I guess it's not just the three Cs in the "city": cocaine, cocktails and cornflakes... sooner or later you have to strap the boots on and find yourself some "Soccer in the City". My first attempt at this was joining an ex-pat team in November, though I quickly lost interest with the near arctic conditions. After a few training sessions in -5c , smartly decided that I could trade frost bite and hypothermia for hot coco and bedtime stories. So that promising team was shelved in the meatpacking district.

But the need for a glamour replacement could not be abated, so a few weeks back I joined new team, and am here to report there is "Soccer in this City". This bunch has all the hallmarks of what makes glamour, the French guy with the Warwick Capper shorts, the Russians, some token yanks and yours truly.

But for those who have not visited Manhattan, scrap that, everyone knows that Manhattan is one skyscraper followed by a larger skyscraper. So the "pitches" I have visited are some very interesting places and they come with their own sets of challenges:

Pitch 1 – Nike Field

There is China Town (Nike Field) - Insert joke about cheap Asian labour and Nike here! This pitch is down town, so a match down in China town, would involve a harrowing A, E, C train, from midtown, and then a trek across the village. But that's no issue, just ensure that you are not hungry at kick off! Because the wafting smelling of fried pork, and salted duck will inspire dribbling of the wrong kind.

Pitch 2 – Pier 40

Oh and the Pier 40 Pitches, 2 of them. This huge pier was built into the Hudson, so it has its own set of issues. Firstly you have to worry about pilots landing on you, but more concerning is the wind and the temperature! Ouch cold. But the fatalities are great, pitch on bottom level, surrounded by a car park! Oh Pier 40 is in Chelsea.

Pitch 3 – Central Park

And there is a soccer pitch in Central Park - haven't played there yet... its for finals. So the only time I can get to see real grass, is when I call the "man" who delivers in 40mins (or it's free)

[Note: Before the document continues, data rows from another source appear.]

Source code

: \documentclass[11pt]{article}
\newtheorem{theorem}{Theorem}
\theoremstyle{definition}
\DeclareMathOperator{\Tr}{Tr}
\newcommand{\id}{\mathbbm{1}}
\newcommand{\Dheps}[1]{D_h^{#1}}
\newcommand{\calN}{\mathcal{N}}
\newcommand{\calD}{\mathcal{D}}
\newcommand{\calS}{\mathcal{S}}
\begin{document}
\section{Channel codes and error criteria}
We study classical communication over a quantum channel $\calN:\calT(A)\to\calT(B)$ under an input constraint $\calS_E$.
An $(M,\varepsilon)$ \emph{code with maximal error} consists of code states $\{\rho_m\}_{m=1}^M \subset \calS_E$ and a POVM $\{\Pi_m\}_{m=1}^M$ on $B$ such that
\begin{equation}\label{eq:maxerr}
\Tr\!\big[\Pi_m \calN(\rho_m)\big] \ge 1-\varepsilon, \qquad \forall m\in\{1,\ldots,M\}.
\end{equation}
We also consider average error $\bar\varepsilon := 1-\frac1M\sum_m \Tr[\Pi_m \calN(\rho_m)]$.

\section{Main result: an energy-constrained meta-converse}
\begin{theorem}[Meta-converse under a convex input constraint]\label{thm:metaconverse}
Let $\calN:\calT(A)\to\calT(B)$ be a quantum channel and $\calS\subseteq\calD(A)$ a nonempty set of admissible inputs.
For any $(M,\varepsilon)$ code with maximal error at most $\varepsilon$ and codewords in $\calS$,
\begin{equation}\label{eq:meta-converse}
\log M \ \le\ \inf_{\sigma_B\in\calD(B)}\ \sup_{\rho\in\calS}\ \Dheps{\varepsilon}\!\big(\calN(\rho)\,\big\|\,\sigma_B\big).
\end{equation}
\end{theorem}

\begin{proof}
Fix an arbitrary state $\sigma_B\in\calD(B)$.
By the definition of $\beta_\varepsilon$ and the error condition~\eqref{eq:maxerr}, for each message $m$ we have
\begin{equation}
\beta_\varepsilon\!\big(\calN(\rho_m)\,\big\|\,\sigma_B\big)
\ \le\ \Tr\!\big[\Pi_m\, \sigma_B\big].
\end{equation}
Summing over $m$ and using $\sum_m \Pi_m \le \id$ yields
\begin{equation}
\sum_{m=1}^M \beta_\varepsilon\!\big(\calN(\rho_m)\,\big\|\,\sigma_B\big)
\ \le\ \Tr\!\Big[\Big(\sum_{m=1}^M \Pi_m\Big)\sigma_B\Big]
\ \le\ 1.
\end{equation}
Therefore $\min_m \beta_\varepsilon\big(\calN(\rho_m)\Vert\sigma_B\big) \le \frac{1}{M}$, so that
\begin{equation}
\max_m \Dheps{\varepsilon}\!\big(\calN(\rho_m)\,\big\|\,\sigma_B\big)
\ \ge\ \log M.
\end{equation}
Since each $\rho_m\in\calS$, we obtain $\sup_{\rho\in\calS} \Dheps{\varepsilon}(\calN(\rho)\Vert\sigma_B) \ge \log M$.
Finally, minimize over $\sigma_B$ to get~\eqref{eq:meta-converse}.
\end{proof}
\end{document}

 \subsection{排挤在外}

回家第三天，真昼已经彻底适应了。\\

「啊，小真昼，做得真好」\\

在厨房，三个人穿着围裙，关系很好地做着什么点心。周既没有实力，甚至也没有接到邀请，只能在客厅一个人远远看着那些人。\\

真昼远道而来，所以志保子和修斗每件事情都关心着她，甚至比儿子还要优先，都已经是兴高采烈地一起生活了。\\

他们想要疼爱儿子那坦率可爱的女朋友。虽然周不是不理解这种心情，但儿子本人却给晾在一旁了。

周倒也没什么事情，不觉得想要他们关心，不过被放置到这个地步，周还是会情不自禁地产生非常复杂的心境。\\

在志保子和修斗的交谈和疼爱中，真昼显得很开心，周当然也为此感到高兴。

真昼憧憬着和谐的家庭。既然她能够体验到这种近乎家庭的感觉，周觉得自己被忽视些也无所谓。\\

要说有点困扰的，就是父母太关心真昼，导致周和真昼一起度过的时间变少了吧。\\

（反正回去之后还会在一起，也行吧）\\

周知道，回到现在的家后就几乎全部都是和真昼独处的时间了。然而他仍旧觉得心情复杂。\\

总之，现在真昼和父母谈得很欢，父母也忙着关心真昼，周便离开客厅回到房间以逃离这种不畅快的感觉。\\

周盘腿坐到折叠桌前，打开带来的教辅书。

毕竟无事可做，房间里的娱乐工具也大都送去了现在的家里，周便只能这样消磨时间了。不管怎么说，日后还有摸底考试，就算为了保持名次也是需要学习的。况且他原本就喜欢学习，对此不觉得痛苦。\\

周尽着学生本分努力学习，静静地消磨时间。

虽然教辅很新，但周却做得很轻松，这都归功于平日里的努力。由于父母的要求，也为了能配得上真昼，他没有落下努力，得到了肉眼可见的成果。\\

Warm up for this new team seems pretty simple. It involves having a bitch about one of three things: Your cabdriver who almost killed you, the weather - when is summer coming, or three that referee is hopeless. It's a common sight to see some investment banker, hang his thousand dollar Armani Exchange suit on the fence for some hobo to pee on. And some pimp try and flog you some "happy times" after your harrowing 4-1 defeat. You see glamour is glamour whereever you are. So here I am, trying to sprinkle some whites love... in Manhattan!